February 22, 2012 RSS Feed Print

Greek stocks tumbled for a second day after the bailout deal, losing 5 percent shortly before market closing.

Even with the writedown, Greece's public debt will be reduced at best from euro368 billion ($487 billion), or nearly 170 percent of GDP last year to 120 percent in 2020 — around the level it was in 2009.

Greek retailers said Wednesday the prolonged austerity and recession were expected to cost another 100,000 jobs in the sector in the first half of 2012 alone — following 65,000 job losses in June-December 2011. About one employee is hired for every seven laid off.

More than one million Greeks, or 21 percent of the work force, were out of work in November.

The government is also cutting private sector wages, with the minimum monthly salary being reduced 22 percent to euro580 ($770) — and euro510 ($675) for workers aged under 25, an age group that suffers from 50 percent unemployment.
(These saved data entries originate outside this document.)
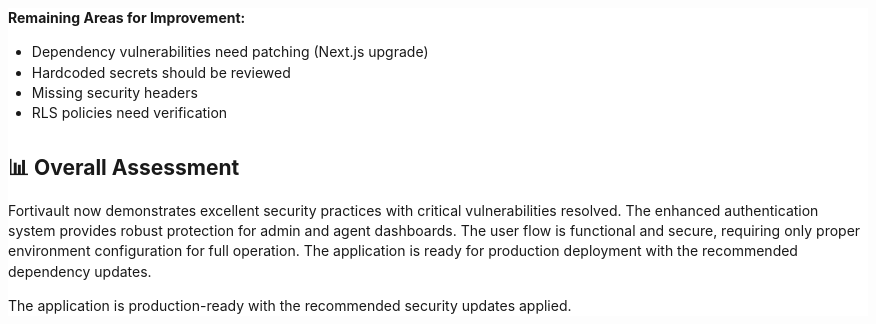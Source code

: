 **Remaining Areas for Improvement:**
- Dependency vulnerabilities need patching (Next.js upgrade)
- Hardcoded secrets should be reviewed
- Missing security headers
- RLS policies need verification

## 📊 Overall Assessment

Fortivault now demonstrates excellent security practices with critical vulnerabilities resolved. The enhanced authentication system provides robust protection for admin and agent dashboards. The user flow is functional and secure, requiring only proper environment configuration for full operation. The application is ready for production deployment with the recommended dependency updates.

The application is production-ready with the recommended security updates applied.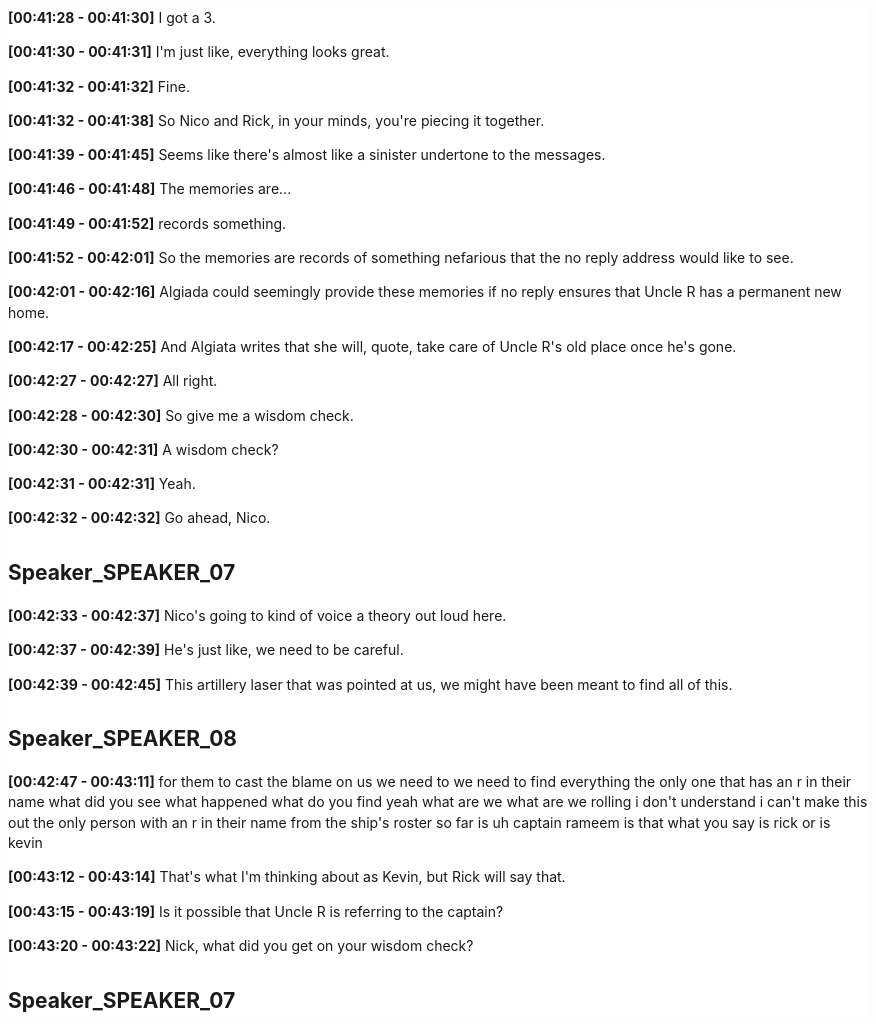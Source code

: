 **[00:41:28 - 00:41:30]** I got a 3.

**[00:41:30 - 00:41:31]** I'm just like, everything looks great.

**[00:41:32 - 00:41:32]** Fine.

**[00:41:32 - 00:41:38]** So Nico and Rick, in your minds, you're piecing it together.

**[00:41:39 - 00:41:45]** Seems like there's almost like a sinister undertone to the messages.

**[00:41:46 - 00:41:48]** The memories are...

**[00:41:49 - 00:41:52]** records something.

**[00:41:52 - 00:42:01]** So the memories are records of something nefarious that the no reply address would like to see.

**[00:42:01 - 00:42:16]** Algiada could seemingly provide these memories if no reply ensures that Uncle R has a permanent new home.

**[00:42:17 - 00:42:25]** And Algiata writes that she will, quote, take care of Uncle R's old place once he's gone.

**[00:42:27 - 00:42:27]** All right.

**[00:42:28 - 00:42:30]** So give me a wisdom check.

**[00:42:30 - 00:42:31]** A wisdom check?

**[00:42:31 - 00:42:31]** Yeah.

**[00:42:32 - 00:42:32]** Go ahead, Nico.


## Speaker_SPEAKER_07

**[00:42:33 - 00:42:37]** Nico's going to kind of voice a theory out loud here.

**[00:42:37 - 00:42:39]** He's just like, we need to be careful.

**[00:42:39 - 00:42:45]** This artillery laser that was pointed at us, we might have been meant to find all of this.


## Speaker_SPEAKER_08

**[00:42:47 - 00:43:11]** for them to cast the blame on us we need to we need to find everything the only one that has an r in their name what did you see what happened what do you find yeah what are we what are we rolling i don't understand i can't make this out the only person with an r in their name from the ship's roster so far is uh captain rameem is that what you say is rick or is kevin

**[00:43:12 - 00:43:14]** That's what I'm thinking about as Kevin, but Rick will say that.

**[00:43:15 - 00:43:19]** Is it possible that Uncle R is referring to the captain?

**[00:43:20 - 00:43:22]** Nick, what did you get on your wisdom check?


## Speaker_SPEAKER_07
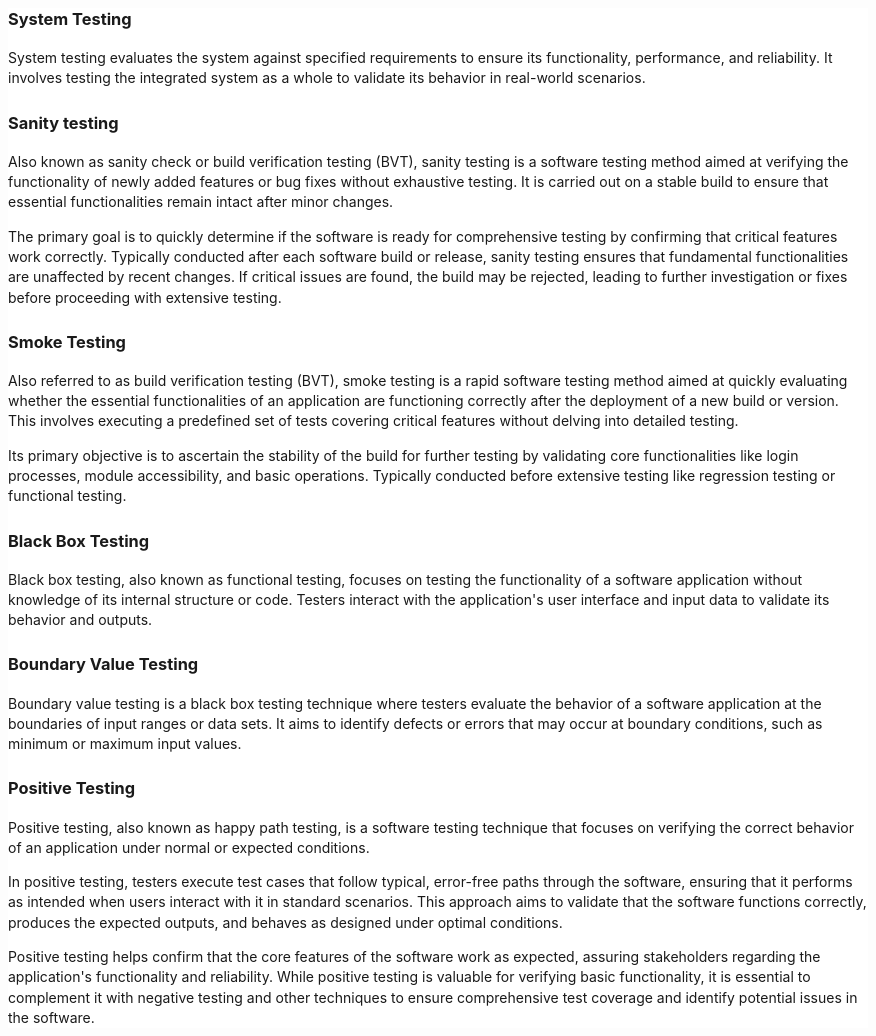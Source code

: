 ### System Testing
System testing evaluates the system against specified requirements to ensure its functionality, performance, and reliability. It involves testing the integrated system as a whole to validate its behavior in real-world scenarios.

### Sanity testing
Also known as sanity check or build verification testing (BVT), sanity testing is a software testing method aimed at verifying the functionality of newly added features or bug fixes without exhaustive testing. It is carried out on a stable build to ensure that essential functionalities remain intact after minor changes.

The primary goal is to quickly determine if the software is ready for comprehensive testing by confirming that critical features work correctly. Typically conducted after each software build or release, sanity testing ensures that fundamental functionalities are unaffected by recent changes. If critical issues are found, the build may be rejected, leading to further investigation or fixes before proceeding with extensive testing.

### Smoke Testing
Also referred to as build verification testing (BVT), smoke testing is a rapid software testing method aimed at quickly evaluating whether the essential functionalities of an application are functioning correctly after the deployment of a new build or version. This involves executing a predefined set of tests covering critical features without delving into detailed testing.

Its primary objective is to ascertain the stability of the build for further testing by validating core functionalities like login processes, module accessibility, and basic operations. Typically conducted before extensive testing like regression testing or functional testing.

### Black Box Testing
Black box testing, also known as functional testing, focuses on testing the functionality of a software application without knowledge of its internal structure or code. Testers interact with the application's user interface and input data to validate its behavior and outputs.

### Boundary Value Testing
Boundary value testing is a black box testing technique where testers evaluate the behavior of a software application at the boundaries of input ranges or data sets. It aims to identify defects or errors that may occur at boundary conditions, such as minimum or maximum input values.

### Positive Testing
Positive testing, also known as happy path testing, is a software testing technique that focuses on verifying the correct behavior of an application under normal or expected conditions.

In positive testing, testers execute test cases that follow typical, error-free paths through the software, ensuring that it performs as intended when users interact with it in standard scenarios. This approach aims to validate that the software functions correctly, produces the expected outputs, and behaves as designed under optimal conditions.

Positive testing helps confirm that the core features of the software work as expected, assuring stakeholders regarding the application's functionality and reliability. While positive testing is valuable for verifying basic functionality, it is essential to complement it with negative testing and other techniques to ensure comprehensive test coverage and identify potential issues in the software.
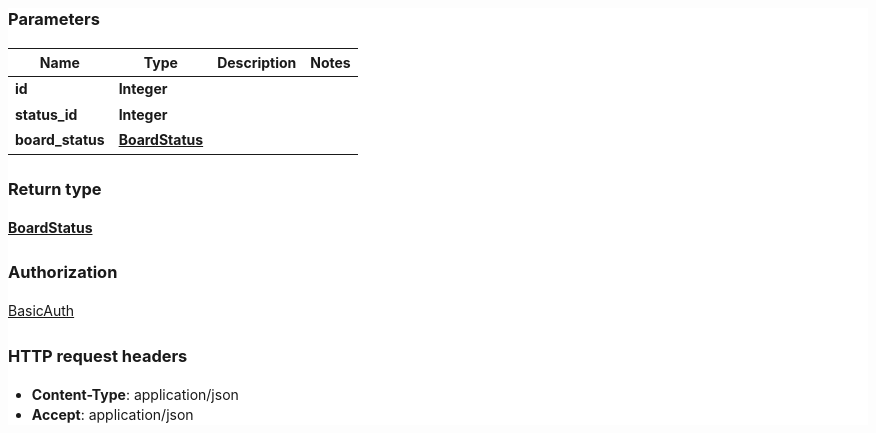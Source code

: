 ### Parameters

Name | Type | Description  | Notes
------------- | ------------- | ------------- | -------------
 **id** | **Integer**|  | 
 **status_id** | **Integer**|  | 
 **board_status** | [**BoardStatus**](BoardStatus.md)|  | 

### Return type

[**BoardStatus**](BoardStatus.md)

### Authorization

[BasicAuth](../README.md#BasicAuth)

### HTTP request headers

 - **Content-Type**: application/json
 - **Accept**: application/json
Salaries are even lower for part-time employees.

Dimitris Asimakopoulos, head of General Confederation of Professionals, Craftsmen and Merchants, GSEVEE, presented a new study showing that 180,000 businesses are at risk of closing in 2012, with at least 61,000 expected to fail.

"The study reveals, with facts and figures, that we are unfortunately stuck in the mire of recession," Asimakopoulos said. "We will not emerge from this with wishful thinking about competitiveness and euro300 salaries."

Werner Hoyer, the new president of the European Investment Bank, told Germany's Handelsblatt newspaper that "Greece now needs, alongside the unavoidable austerity program, a Marshall plan too " — a reference to the U.S. aid plan that rescued an impoverished Europe after World War II.

Hoyer suggested that Greeks working in the European Commission and other EU bodies should be motivated to return home and help out, to avoid the impression that Greece "is under tutelage and directed by others."

But he said the structural reforms Greece needed could take up to two decades.

Police said some 6,500 people took part in two separate peaceful protests outside Parliament, called by the country's two main unions and a Communist union.

Braving a cold drizzle, protesters shouted "We can't survive on euro400," and "EU, IMF, out."

The rallies were heavily policed, as previous protests have turned violent. Rioters burnt and looted dozens of shops in central Athens during a rally on Feb. 12.

Papademos, who is unelected, has a sole mandate to see through the twin bailout and debt relief deal, and is expected to step down by early April ahead of national elections. Polls show that conservative New Democracy would likely come first, but without a large enough majority to govern alone.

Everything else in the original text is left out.